Narciso Ibáñez Menta (; August 25, 1912 – May 15, 2004) was a Spanish theatre, film, and television actor.

Biography
Born in Langreo, Asturias, Spain, Ibáñez Menta made his first stage appearance at the age of seven at the Teatro La Comedia of Buenos Aires. He worked in both theatre and film in Argentina until 1964, when he returned to Spain and developed a successful television career. In both Argentina and Spain, he was particularly prominent in suspense and horror subjects.

He married the Argentine actress Pepita Serrador, a member of a theatre family.
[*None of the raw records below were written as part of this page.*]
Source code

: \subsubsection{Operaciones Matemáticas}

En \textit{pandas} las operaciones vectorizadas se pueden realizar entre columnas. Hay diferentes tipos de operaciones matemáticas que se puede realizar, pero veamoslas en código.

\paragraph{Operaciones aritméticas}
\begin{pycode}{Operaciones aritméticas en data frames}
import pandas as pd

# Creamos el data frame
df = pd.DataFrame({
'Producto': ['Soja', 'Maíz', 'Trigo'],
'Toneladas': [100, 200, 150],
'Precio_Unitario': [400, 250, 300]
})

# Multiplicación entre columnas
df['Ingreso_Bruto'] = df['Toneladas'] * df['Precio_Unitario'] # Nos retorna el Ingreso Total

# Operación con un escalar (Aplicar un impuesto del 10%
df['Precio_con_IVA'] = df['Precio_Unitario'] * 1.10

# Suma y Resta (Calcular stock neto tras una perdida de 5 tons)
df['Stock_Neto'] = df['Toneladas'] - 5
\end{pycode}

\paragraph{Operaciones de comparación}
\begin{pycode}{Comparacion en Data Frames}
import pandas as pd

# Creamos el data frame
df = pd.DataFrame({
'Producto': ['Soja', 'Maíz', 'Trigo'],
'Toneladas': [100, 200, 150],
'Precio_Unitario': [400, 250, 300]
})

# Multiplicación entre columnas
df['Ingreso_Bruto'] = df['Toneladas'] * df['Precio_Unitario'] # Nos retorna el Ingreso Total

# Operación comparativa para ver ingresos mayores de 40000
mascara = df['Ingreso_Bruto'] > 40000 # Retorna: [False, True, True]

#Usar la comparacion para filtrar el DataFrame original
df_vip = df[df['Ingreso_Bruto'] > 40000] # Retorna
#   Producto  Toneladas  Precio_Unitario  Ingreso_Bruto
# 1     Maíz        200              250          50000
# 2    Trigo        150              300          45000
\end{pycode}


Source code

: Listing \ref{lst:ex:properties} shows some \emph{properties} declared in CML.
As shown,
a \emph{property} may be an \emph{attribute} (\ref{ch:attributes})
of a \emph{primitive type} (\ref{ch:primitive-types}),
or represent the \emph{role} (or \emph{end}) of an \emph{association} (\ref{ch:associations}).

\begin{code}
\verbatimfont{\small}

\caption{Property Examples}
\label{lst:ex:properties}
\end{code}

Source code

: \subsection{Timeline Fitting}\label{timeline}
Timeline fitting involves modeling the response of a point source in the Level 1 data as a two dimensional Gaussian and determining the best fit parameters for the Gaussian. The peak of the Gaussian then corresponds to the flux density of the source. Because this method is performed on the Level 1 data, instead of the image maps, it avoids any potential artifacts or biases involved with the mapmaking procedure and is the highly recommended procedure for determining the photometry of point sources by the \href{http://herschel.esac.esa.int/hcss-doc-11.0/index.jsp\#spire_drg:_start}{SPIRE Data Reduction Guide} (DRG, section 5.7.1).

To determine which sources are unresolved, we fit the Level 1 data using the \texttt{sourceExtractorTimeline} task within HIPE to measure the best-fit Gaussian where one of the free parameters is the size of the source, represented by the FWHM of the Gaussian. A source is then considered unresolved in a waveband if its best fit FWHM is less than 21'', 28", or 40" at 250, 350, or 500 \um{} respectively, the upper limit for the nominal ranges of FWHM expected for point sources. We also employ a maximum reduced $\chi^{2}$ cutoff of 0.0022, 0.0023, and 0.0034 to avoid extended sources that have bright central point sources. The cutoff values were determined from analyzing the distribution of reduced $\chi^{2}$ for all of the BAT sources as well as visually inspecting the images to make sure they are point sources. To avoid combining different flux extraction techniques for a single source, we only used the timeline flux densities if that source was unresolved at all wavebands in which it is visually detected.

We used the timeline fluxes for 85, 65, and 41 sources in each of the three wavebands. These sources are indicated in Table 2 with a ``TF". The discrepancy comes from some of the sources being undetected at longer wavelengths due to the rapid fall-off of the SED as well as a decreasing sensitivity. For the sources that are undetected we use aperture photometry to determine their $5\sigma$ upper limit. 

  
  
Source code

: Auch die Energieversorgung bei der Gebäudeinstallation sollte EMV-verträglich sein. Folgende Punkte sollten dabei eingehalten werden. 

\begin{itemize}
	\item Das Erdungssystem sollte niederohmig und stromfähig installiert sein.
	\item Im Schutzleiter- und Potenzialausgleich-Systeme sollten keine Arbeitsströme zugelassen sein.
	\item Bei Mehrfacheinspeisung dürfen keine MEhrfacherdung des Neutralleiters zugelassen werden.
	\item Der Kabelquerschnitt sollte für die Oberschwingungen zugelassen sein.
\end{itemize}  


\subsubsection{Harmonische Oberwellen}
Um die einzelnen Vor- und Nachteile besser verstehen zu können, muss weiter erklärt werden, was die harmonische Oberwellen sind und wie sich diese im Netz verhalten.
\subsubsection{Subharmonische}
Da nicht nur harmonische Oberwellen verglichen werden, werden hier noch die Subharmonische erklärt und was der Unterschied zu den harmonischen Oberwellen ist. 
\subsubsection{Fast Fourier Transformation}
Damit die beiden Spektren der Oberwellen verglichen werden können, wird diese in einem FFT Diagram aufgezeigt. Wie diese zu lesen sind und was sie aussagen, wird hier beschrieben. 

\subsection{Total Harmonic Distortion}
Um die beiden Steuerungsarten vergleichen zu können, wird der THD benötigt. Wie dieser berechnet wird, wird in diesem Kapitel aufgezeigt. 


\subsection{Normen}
In 1935 they had a son, Narciso Ibáñez Serrador, who became a director, writer and actor, and directed the Spanish television series Historias para no dormir (1973), El Televisor (1974) and El fin empezó ayer (1982) in which his father starred.

Films featuring Ibáñez Menta included Historia de crímenes (1942), La Bestia debe morir (1952), Tres citas con el destino (1953), Obras maestras del terror (1960), Shoot Twice (1969), La saga de los Drácula (1972), Los muchachos de antes no usaban arsénico (1976), Viaje al más allá (1980), Sal gorda (1983), and Más allá de la muerte (1984).

His last film role was in ¡Qué vecinos tan animales! (1998).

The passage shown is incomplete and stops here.